-- DATASET --
+ + +

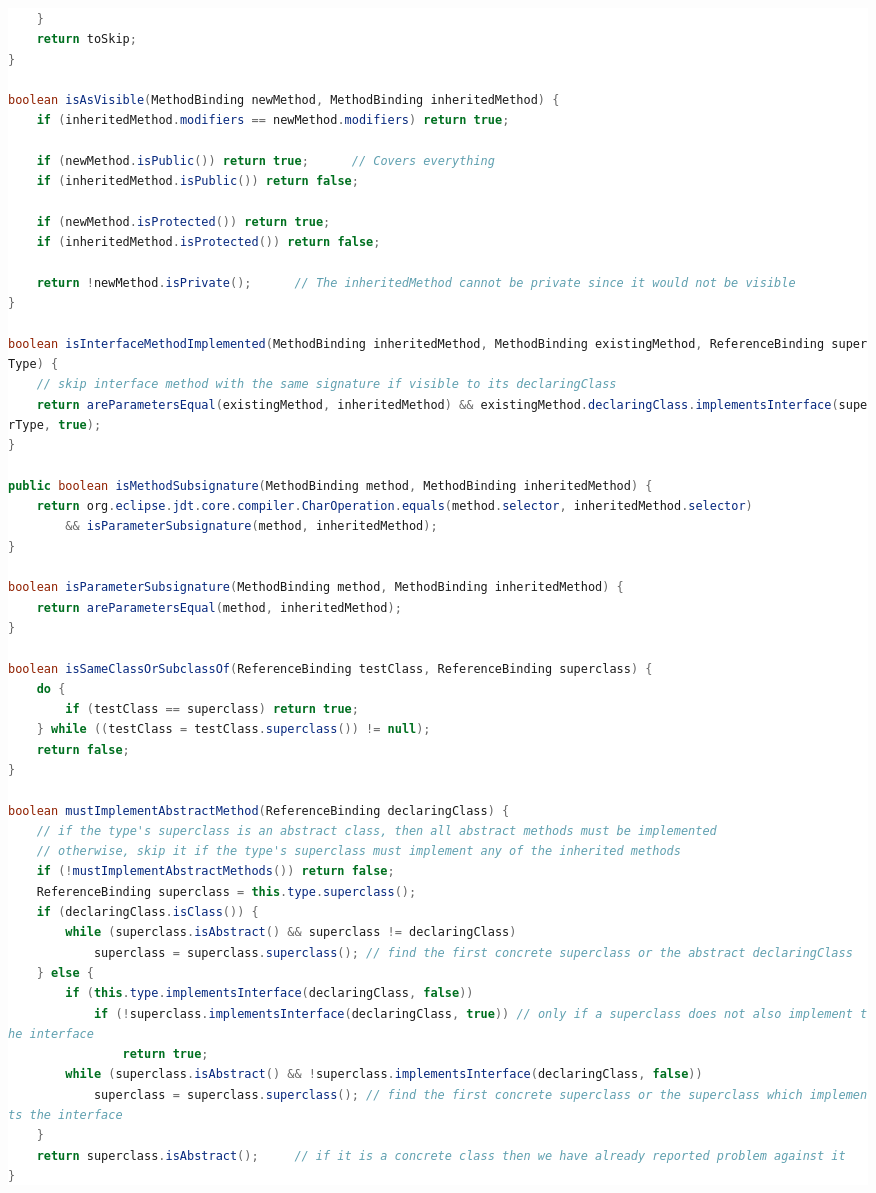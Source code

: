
 ```java
	}
	return toSkip;
}

boolean isAsVisible(MethodBinding newMethod, MethodBinding inheritedMethod) {
	if (inheritedMethod.modifiers == newMethod.modifiers) return true;

	if (newMethod.isPublic()) return true;		// Covers everything
	if (inheritedMethod.isPublic()) return false;

	if (newMethod.isProtected()) return true;
	if (inheritedMethod.isProtected()) return false;

	return !newMethod.isPrivate();		// The inheritedMethod cannot be private since it would not be visible
}

boolean isInterfaceMethodImplemented(MethodBinding inheritedMethod, MethodBinding existingMethod, ReferenceBinding superType) {
	// skip interface method with the same signature if visible to its declaringClass
	return areParametersEqual(existingMethod, inheritedMethod) && existingMethod.declaringClass.implementsInterface(superType, true);
}

public boolean isMethodSubsignature(MethodBinding method, MethodBinding inheritedMethod) {
	return org.eclipse.jdt.core.compiler.CharOperation.equals(method.selector, inheritedMethod.selector)
		&& isParameterSubsignature(method, inheritedMethod);
}

boolean isParameterSubsignature(MethodBinding method, MethodBinding inheritedMethod) {
	return areParametersEqual(method, inheritedMethod);
}

boolean isSameClassOrSubclassOf(ReferenceBinding testClass, ReferenceBinding superclass) {
	do {
		if (testClass == superclass) return true;
	} while ((testClass = testClass.superclass()) != null);
	return false;
}

boolean mustImplementAbstractMethod(ReferenceBinding declaringClass) {
	// if the type's superclass is an abstract class, then all abstract methods must be implemented
	// otherwise, skip it if the type's superclass must implement any of the inherited methods
	if (!mustImplementAbstractMethods()) return false;
	ReferenceBinding superclass = this.type.superclass();
	if (declaringClass.isClass()) {
		while (superclass.isAbstract() && superclass != declaringClass)
			superclass = superclass.superclass(); // find the first concrete superclass or the abstract declaringClass
	} else {
		if (this.type.implementsInterface(declaringClass, false))
			if (!superclass.implementsInterface(declaringClass, true)) // only if a superclass does not also implement the interface
				return true;
		while (superclass.isAbstract() && !superclass.implementsInterface(declaringClass, false))
			superclass = superclass.superclass(); // find the first concrete superclass or the superclass which implements the interface
	}
	return superclass.isAbstract();		// if it is a concrete class then we have already reported problem against it
}

```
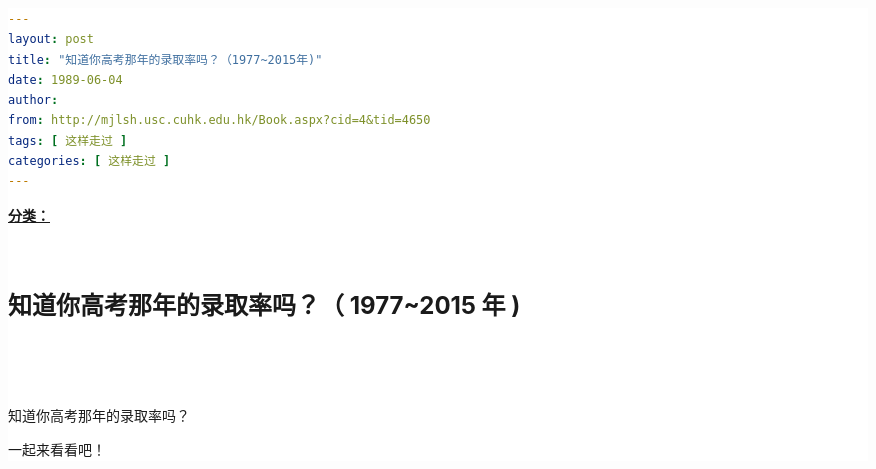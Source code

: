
 ```yaml
---
layout: post
title: "知道你高考那年的录取率吗？（1977~2015年)"
date: 1989-06-04
author: 
from: http://mjlsh.usc.cuhk.edu.hk/Book.aspx?cid=4&tid=4650
tags: [ 这样走过 ]
categories: [ 这样走过 ]
---
```


<div style="margin: 15px 10px 10px 0px;">
 <div>
  <span id="ctl00_ContentPlaceHolder1_chapter1_SubjectLabel" style="font-weight:bold;text-decoration:underline;">
   分类：
  </span>
 </div>
 <p class="p1">
  <b>
   <font size="5">
    <span class="s1">
    </span>
    <br/>
   </font>
  </b>
 </p>
 <p class="p2">
  <b>
   <font size="5">
    <span class="s1">
     知道你高考那年的录取率吗？（
    </span>
    <span class="s2">
     1977~2015
    </span>
    <span class="s1">
     年
    </span>
    <span class="s2">
     )
    </span>
   </font>
  </b>
 </p>
 <p class="p1">
  <span class="s1">
  </span>
  <br/>
 </p>
 <p class="p1">
  <span class="s1">
  </span>
  <br/>
 </p>
 <p class="p2">
  <span class="s1">
   知道你高考那年的录取率吗？
  </span>
 </p>
 <p class="p2">
  <span class="s1">
   一起来看看吧！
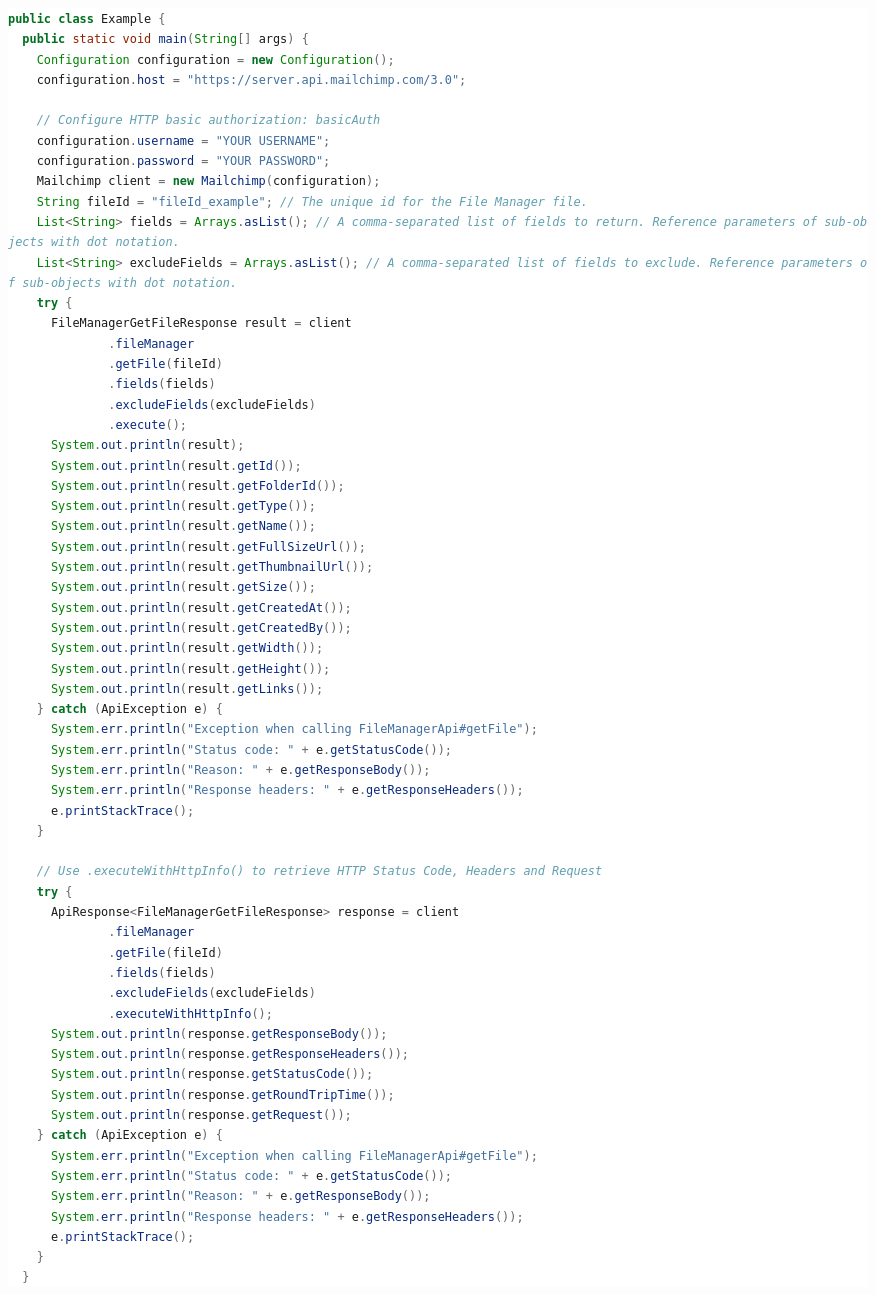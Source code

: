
 ```java
public class Example {
  public static void main(String[] args) {
    Configuration configuration = new Configuration();
    configuration.host = "https://server.api.mailchimp.com/3.0";
    
    // Configure HTTP basic authorization: basicAuth
    configuration.username = "YOUR USERNAME";
    configuration.password = "YOUR PASSWORD";
    Mailchimp client = new Mailchimp(configuration);
    String fileId = "fileId_example"; // The unique id for the File Manager file.
    List<String> fields = Arrays.asList(); // A comma-separated list of fields to return. Reference parameters of sub-objects with dot notation.
    List<String> excludeFields = Arrays.asList(); // A comma-separated list of fields to exclude. Reference parameters of sub-objects with dot notation.
    try {
      FileManagerGetFileResponse result = client
              .fileManager
              .getFile(fileId)
              .fields(fields)
              .excludeFields(excludeFields)
              .execute();
      System.out.println(result);
      System.out.println(result.getId());
      System.out.println(result.getFolderId());
      System.out.println(result.getType());
      System.out.println(result.getName());
      System.out.println(result.getFullSizeUrl());
      System.out.println(result.getThumbnailUrl());
      System.out.println(result.getSize());
      System.out.println(result.getCreatedAt());
      System.out.println(result.getCreatedBy());
      System.out.println(result.getWidth());
      System.out.println(result.getHeight());
      System.out.println(result.getLinks());
    } catch (ApiException e) {
      System.err.println("Exception when calling FileManagerApi#getFile");
      System.err.println("Status code: " + e.getStatusCode());
      System.err.println("Reason: " + e.getResponseBody());
      System.err.println("Response headers: " + e.getResponseHeaders());
      e.printStackTrace();
    }

    // Use .executeWithHttpInfo() to retrieve HTTP Status Code, Headers and Request
    try {
      ApiResponse<FileManagerGetFileResponse> response = client
              .fileManager
              .getFile(fileId)
              .fields(fields)
              .excludeFields(excludeFields)
              .executeWithHttpInfo();
      System.out.println(response.getResponseBody());
      System.out.println(response.getResponseHeaders());
      System.out.println(response.getStatusCode());
      System.out.println(response.getRoundTripTime());
      System.out.println(response.getRequest());
    } catch (ApiException e) {
      System.err.println("Exception when calling FileManagerApi#getFile");
      System.err.println("Status code: " + e.getStatusCode());
      System.err.println("Reason: " + e.getResponseBody());
      System.err.println("Response headers: " + e.getResponseHeaders());
      e.printStackTrace();
    }
  }
```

+ + +

-- GOAL OF THE EXERCISE --
Only lines containing the word "inheritedMethod" should be copied from the material above.

-- REPLY TO THE TASK --
boolean isAsVisible(MethodBinding newMethod, MethodBinding inheritedMethod) {
	if (inheritedMethod.modifiers == newMethod.modifiers) return true;
	if (inheritedMethod.isPublic()) return false;
	if (inheritedMethod.isProtected()) return false;
	return !newMethod.isPrivate();		// The inheritedMethod cannot be private since it would not be visible
boolean isInterfaceMethodImplemented(MethodBinding inheritedMethod, MethodBinding existingMethod, ReferenceBinding superType) {
	return areParametersEqual(existingMethod, inheritedMethod) && existingMethod.declaringClass.implementsInterface(superType, true);
public boolean isMethodSubsignature(MethodBinding method, MethodBinding inheritedMethod) {
	return org.eclipse.jdt.core.compiler.CharOperation.equals(method.selector, inheritedMethod.selector)
		&& isParameterSubsignature(method, inheritedMethod);
boolean isParameterSubsignature(MethodBinding method, MethodBinding inheritedMethod) {
	return areParametersEqual(method, inheritedMethod);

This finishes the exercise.